Repeat every record word for word and omit the images.

Saved data entries
· · · · ·

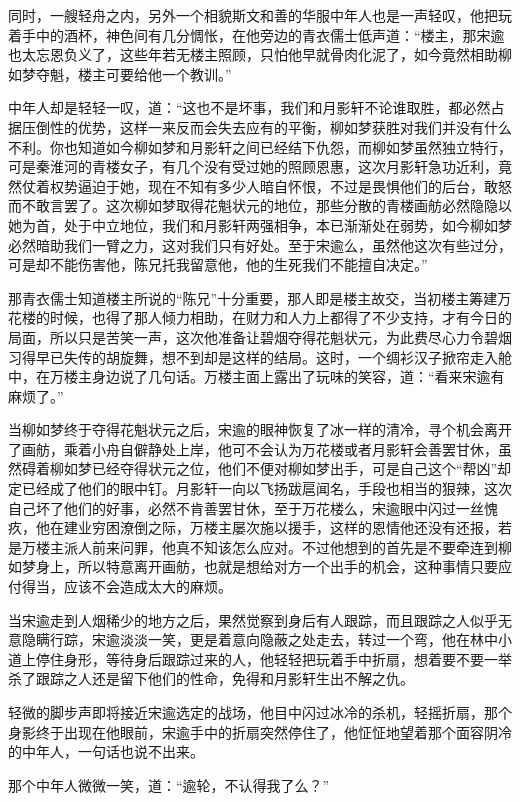 同时，一艘轻舟之内，另外一个相貌斯文和善的华服中年人也是一声轻叹，他把玩着手中的酒杯，神色间有几分惆怅，在他旁边的青衣儒士低声道：“楼主，那宋逾也太忘恩负义了，这些年若无楼主照顾，只怕他早就骨肉化泥了，如今竟然相助柳如梦夺魁，楼主可要给他一个教训。”

中年人却是轻轻一叹，道：“这也不是坏事，我们和月影轩不论谁取胜，都必然占据压倒性的优势，这样一来反而会失去应有的平衡，柳如梦获胜对我们并没有什么不利。你也知道如今柳如梦和月影轩之间已经结下仇怨，而柳如梦虽然独立特行，可是秦淮河的青楼女子，有几个没有受过她的照顾恩惠，这次月影轩急功近利，竟然仗着权势逼迫于她，现在不知有多少人暗自怀恨，不过是畏惧他们的后台，敢怒而不敢言罢了。这次柳如梦取得花魁状元的地位，那些分散的青楼画舫必然隐隐以她为首，处于中立地位，我们和月影轩两强相争，本已渐渐处在弱势，如今柳如梦必然暗助我们一臂之力，这对我们只有好处。至于宋逾么，虽然他这次有些过分，可是却不能伤害他，陈兄托我留意他，他的生死我们不能擅自决定。”

那青衣儒士知道楼主所说的“陈兄”十分重要，那人即是楼主故交，当初楼主筹建万花楼的时候，也得了那人倾力相助，在财力和人力上都得了不少支持，才有今日的局面，所以只是苦笑一声，这次他准备让碧烟夺得花魁状元，为此费尽心力令碧烟习得早已失传的胡旋舞，想不到却是这样的结局。这时，一个绸衫汉子掀帘走入舱中，在万楼主身边说了几句话。万楼主面上露出了玩味的笑容，道：“看来宋逾有麻烦了。”

当柳如梦终于夺得花魁状元之后，宋逾的眼神恢复了冰一样的清冷，寻个机会离开了画舫，乘着小舟自僻静处上岸，他可不会认为万花楼或者月影轩会善罢甘休，虽然碍着柳如梦已经夺得状元之位，他们不便对柳如梦出手，可是自己这个“帮凶”却定已经成了他们的眼中钉。月影轩一向以飞扬跋扈闻名，手段也相当的狠辣，这次自己坏了他们的好事，必然不肯善罢甘休，至于万花楼么，宋逾眼中闪过一丝愧疚，他在建业穷困潦倒之际，万楼主屡次施以援手，这样的恩情他还没有还报，若是万楼主派人前来问罪，他真不知该怎么应对。不过他想到的首先是不要牵连到柳如梦身上，所以特意离开画舫，也就是想给对方一个出手的机会，这种事情只要应付得当，应该不会造成太大的麻烦。

当宋逾走到人烟稀少的地方之后，果然觉察到身后有人跟踪，而且跟踪之人似乎无意隐瞒行踪，宋逾淡淡一笑，更是着意向隐蔽之处走去，转过一个弯，他在林中小道上停住身形，等待身后跟踪过来的人，他轻轻把玩着手中折扇，想着要不要一举杀了跟踪之人还是留下他们的性命，免得和月影轩生出不解之仇。

轻微的脚步声即将接近宋逾选定的战场，他目中闪过冰冷的杀机，轻摇折扇，那个身影终于出现在他眼前，宋逾手中的折扇突然停住了，他怔怔地望着那个面容阴冷的中年人，一句话也说不出来。

那个中年人微微一笑，道：“逾轮，不认得我了么？”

· · · · ·

# EXPECTED OUTPUT
 同时，一艘轻舟之内，另外一个相貌斯文和善的华服中年人也是一声轻叹，他把玩着手中的酒杯，神色间有几分惆怅，在他旁边的青衣儒士低声道：“楼主，那宋逾也太忘恩负义了，这些年若无楼主照顾，只怕他早就骨肉化泥了，如今竟然相助柳如梦夺魁，楼主可要给他一个教训。”

中年人却是轻轻一叹，道：“这也不是坏事，我们和月影轩不论谁取胜，都必然占据压倒性的优势，这样一来反而会失去应有的平衡，柳如梦获胜对我们并没有什么不利。你也知道如今柳如梦和月影轩之间已经结下仇怨，而柳如梦虽然独立特行，可是秦淮河的青楼女子，有几个没有受过她的照顾恩惠，这次月影轩急功近利，竟然仗着权势逼迫于她，现在不知有多少人暗自怀恨，不过是畏惧他们的后台，敢怒而不敢言罢了。这次柳如梦取得花魁状元的地位，那些分散的青楼画舫必然隐隐以她为首，处于中立地位，我们和月影轩两强相争，本已渐渐处在弱势，如今柳如梦必然暗助我们一臂之力，这对我们只有好处。至于宋逾么，虽然他这次有些过分，可是却不能伤害他，陈兄托我留意他，他的生死我们不能擅自决定。”

那青衣儒士知道楼主所说的“陈兄”十分重要，那人即是楼主故交，当初楼主筹建万花楼的时候，也得了那人倾力相助，在财力和人力上都得了不少支持，才有今日的局面，所以只是苦笑一声，这次他准备让碧烟夺得花魁状元，为此费尽心力令碧烟习得早已失传的胡旋舞，想不到却是这样的结局。这时，一个绸衫汉子掀帘走入舱中，在万楼主身边说了几句话。万楼主面上露出了玩味的笑容，道：“看来宋逾有麻烦了。”

当柳如梦终于夺得花魁状元之后，宋逾的眼神恢复了冰一样的清冷，寻个机会离开了画舫，乘着小舟自僻静处上岸，他可不会认为万花楼或者月影轩会善罢甘休，虽然碍着柳如梦已经夺得状元之位，他们不便对柳如梦出手，可是自己这个“帮凶”却定已经成了他们的眼中钉。月影轩一向以飞扬跋扈闻名，手段也相当的狠辣，这次自己坏了他们的好事，必然不肯善罢甘休，至于万花楼么，宋逾眼中闪过一丝愧疚，他在建业穷困潦倒之际，万楼主屡次施以援手，这样的恩情他还没有还报，若是万楼主派人前来问罪，他真不知该怎么应对。不过他想到的首先是不要牵连到柳如梦身上，所以特意离开画舫，也就是想给对方一个出手的机会，这种事情只要应付得当，应该不会造成太大的麻烦。

当宋逾走到人烟稀少的地方之后，果然觉察到身后有人跟踪，而且跟踪之人似乎无意隐瞒行踪，宋逾淡淡一笑，更是着意向隐蔽之处走去，转过一个弯，他在林中小道上停住身形，等待身后跟踪过来的人，他轻轻把玩着手中折扇，想着要不要一举杀了跟踪之人还是留下他们的性命，免得和月影轩生出不解之仇。

轻微的脚步声即将接近宋逾选定的战场，他目中闪过冰冷的杀机，轻摇折扇，那个身影终于出现在他眼前，宋逾手中的折扇突然停住了，他怔怔地望着那个面容阴冷的中年人，一句话也说不出来。

那个中年人微微一笑，道：“逾轮，不认得我了么？”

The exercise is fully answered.